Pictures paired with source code
··········

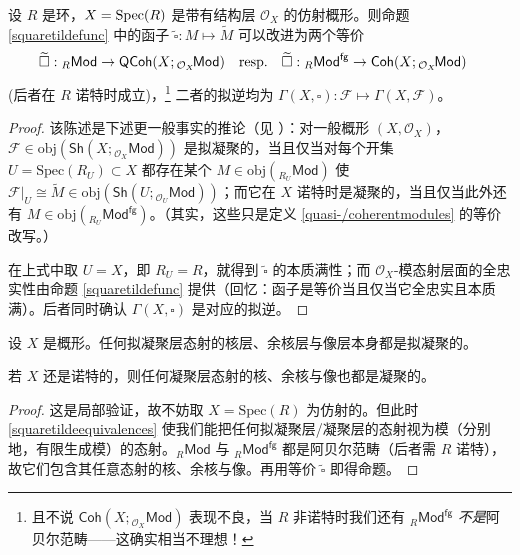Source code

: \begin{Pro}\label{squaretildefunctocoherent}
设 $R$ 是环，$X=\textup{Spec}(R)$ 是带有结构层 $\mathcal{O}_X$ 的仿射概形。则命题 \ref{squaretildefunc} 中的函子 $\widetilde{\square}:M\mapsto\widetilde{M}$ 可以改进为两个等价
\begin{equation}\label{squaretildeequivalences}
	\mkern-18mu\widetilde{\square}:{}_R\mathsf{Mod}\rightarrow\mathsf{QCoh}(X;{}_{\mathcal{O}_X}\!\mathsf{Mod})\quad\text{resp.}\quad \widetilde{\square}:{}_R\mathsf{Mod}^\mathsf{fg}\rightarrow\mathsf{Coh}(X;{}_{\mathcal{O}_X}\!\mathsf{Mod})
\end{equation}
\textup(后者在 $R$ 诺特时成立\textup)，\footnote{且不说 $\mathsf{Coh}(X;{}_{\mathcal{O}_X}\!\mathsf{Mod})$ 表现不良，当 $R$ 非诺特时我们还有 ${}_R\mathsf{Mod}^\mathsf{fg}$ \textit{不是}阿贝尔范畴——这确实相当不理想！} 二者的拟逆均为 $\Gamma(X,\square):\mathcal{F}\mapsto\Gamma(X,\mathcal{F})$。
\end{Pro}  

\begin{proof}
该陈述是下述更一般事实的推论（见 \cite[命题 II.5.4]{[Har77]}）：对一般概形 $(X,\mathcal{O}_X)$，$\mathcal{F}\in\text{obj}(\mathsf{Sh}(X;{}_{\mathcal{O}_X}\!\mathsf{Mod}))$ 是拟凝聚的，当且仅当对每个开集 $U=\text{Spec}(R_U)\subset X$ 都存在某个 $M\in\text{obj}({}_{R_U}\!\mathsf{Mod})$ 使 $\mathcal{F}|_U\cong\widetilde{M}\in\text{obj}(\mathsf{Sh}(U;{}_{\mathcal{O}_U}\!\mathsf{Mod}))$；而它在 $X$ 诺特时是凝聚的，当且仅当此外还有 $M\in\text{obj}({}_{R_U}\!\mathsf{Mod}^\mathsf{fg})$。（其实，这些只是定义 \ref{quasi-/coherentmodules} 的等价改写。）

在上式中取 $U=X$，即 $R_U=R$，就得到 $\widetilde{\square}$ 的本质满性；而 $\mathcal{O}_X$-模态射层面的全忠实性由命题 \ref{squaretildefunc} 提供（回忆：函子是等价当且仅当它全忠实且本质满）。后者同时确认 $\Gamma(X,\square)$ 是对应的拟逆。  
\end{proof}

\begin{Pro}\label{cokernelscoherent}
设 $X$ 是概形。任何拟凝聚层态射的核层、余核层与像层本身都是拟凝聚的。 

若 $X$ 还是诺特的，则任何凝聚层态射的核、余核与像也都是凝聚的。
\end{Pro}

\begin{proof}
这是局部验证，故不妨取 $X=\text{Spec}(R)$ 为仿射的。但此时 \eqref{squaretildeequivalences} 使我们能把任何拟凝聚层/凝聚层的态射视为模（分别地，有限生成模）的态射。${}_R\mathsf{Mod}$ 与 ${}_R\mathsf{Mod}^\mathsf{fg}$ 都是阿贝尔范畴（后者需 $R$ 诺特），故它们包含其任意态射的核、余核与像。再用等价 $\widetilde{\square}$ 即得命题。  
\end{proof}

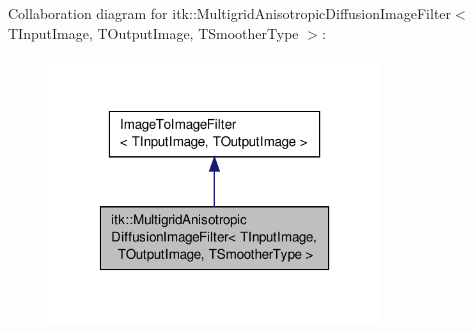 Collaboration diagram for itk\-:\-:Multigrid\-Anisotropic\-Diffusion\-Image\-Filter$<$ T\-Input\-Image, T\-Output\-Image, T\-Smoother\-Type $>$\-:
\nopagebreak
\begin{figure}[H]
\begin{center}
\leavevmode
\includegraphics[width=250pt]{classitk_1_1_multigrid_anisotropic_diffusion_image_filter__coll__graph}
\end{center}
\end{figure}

··········

* _EXERCISE INSTRUCTIONS_:
Tally of lines with the word "squaretildeequivalences": work out how many lines in the records hold it, and give that number only.

* _RESULT OF THE EXERCISE_:
2